Are miRNAs drug targets?

Two strategies: miRNA mimics (synthetic dsRNA that loads RISC like the endogenous miRNA) and antimiRs (chemically modified antisense oligos that sequester the miRNA). Miravirsen — an antimiR against miR-122 — completed phase 2 trials in HCV. MRX34, a miR-34a mimic for cancer, was halted in 2017 after immune-related deaths. Several antimiRs are in trials; as of 2025 no miRNA drug is approved.
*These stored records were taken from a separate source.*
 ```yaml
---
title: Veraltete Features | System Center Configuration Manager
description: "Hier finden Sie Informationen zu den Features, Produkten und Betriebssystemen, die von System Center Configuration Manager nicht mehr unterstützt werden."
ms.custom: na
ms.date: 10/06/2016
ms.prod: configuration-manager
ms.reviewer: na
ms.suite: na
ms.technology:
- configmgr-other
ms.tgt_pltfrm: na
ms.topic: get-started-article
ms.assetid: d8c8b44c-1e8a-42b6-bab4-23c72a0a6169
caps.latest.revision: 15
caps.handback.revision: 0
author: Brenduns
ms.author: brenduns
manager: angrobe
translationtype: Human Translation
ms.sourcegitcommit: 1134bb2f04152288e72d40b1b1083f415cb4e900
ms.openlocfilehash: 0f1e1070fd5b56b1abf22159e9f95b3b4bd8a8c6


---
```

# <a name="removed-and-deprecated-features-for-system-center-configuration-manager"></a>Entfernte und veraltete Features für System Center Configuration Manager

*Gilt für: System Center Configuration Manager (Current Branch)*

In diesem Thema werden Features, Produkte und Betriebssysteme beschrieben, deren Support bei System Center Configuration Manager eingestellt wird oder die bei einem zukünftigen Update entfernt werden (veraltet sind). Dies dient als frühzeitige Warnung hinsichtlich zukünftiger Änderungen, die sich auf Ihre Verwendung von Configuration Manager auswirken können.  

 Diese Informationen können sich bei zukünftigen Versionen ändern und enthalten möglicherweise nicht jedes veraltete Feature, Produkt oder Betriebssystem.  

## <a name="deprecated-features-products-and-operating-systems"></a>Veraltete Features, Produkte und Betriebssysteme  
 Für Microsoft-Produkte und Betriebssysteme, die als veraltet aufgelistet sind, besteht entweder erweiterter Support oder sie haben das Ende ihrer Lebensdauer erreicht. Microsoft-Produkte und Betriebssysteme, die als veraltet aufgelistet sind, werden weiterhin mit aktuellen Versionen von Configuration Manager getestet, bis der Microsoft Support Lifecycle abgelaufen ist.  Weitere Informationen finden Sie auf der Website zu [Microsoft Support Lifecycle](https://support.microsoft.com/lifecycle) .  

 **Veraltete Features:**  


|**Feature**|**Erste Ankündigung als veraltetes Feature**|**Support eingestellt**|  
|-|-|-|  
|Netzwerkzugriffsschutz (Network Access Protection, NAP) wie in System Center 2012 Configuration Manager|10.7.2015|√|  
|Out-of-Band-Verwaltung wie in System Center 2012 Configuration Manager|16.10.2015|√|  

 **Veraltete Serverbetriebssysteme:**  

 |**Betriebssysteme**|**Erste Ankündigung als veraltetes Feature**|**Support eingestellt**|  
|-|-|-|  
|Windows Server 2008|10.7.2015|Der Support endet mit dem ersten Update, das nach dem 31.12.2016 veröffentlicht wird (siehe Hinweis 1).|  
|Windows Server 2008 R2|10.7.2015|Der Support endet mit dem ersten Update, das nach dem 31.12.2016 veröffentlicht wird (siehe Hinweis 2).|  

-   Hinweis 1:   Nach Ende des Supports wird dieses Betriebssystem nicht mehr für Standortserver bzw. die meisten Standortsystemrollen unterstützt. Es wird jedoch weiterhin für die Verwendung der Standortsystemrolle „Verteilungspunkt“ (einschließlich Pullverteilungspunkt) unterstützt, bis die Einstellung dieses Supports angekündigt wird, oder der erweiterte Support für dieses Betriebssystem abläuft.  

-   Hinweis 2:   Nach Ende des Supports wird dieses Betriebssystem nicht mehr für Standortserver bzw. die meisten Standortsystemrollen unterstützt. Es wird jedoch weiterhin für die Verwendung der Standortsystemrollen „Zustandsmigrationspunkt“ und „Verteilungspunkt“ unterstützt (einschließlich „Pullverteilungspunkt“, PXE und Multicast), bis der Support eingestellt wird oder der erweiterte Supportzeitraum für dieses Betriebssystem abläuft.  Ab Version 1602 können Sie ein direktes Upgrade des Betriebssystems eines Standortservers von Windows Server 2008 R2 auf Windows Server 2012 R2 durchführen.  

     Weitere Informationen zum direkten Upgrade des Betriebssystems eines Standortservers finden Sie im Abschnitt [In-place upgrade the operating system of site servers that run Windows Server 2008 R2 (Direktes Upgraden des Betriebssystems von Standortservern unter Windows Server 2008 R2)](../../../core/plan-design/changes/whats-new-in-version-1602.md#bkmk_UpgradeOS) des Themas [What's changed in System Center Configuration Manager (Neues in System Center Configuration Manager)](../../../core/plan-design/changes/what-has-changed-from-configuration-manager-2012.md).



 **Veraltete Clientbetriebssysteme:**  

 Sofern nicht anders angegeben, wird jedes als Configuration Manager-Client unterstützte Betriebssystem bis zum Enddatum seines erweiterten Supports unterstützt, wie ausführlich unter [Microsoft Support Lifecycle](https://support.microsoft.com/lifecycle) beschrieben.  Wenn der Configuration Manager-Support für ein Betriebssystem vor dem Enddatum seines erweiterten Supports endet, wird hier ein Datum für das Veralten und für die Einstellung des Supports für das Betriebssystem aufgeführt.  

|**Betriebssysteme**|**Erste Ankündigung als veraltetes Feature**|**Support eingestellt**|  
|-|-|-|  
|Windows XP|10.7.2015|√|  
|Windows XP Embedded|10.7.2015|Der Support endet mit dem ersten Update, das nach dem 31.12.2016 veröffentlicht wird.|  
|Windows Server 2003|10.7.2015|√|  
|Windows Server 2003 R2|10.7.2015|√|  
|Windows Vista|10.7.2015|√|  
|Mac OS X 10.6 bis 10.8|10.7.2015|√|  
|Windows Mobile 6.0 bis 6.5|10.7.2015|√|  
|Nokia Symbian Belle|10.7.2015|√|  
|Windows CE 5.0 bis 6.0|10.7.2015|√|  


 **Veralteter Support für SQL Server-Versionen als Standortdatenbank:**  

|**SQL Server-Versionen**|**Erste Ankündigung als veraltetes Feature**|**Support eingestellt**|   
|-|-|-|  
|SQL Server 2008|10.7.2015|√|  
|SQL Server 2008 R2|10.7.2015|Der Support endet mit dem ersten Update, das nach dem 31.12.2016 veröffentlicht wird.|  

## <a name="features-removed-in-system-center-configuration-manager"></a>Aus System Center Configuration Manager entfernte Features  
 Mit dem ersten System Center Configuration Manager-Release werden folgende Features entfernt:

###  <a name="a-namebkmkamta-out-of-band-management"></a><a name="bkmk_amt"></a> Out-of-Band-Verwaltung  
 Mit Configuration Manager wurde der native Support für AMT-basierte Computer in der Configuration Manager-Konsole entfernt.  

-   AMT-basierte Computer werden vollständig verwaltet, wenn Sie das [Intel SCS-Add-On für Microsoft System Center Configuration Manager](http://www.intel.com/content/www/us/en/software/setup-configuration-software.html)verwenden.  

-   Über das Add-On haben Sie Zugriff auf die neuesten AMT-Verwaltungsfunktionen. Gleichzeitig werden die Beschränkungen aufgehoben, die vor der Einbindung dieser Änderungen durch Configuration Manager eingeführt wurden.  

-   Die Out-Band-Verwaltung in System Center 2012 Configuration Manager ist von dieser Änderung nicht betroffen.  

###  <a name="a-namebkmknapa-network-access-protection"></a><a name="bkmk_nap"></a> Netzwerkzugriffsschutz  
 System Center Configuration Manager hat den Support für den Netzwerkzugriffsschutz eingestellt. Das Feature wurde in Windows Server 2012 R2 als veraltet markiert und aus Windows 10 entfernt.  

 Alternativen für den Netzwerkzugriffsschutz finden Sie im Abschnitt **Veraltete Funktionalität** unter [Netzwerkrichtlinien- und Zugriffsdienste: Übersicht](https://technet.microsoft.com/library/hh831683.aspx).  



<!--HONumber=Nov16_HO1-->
What does miRNA dysregulation do in disease?

Cancer: miR-21 is upregulated in nearly every solid tumor and represses tumor suppressors PTEN, PDCD4, and TPM1. let-7 members are downregulated in lung cancer, freeing RAS oncogenes. The miR-17-92 cluster is amplified in B-cell lymphomas. Cardiovascular: miR-208 controls cardiac muscle adaptation. Neurodegeneration: miR-9 and miR-124 fine-tune neuronal identity. Circulating miRNAs are emerging as biomarkers.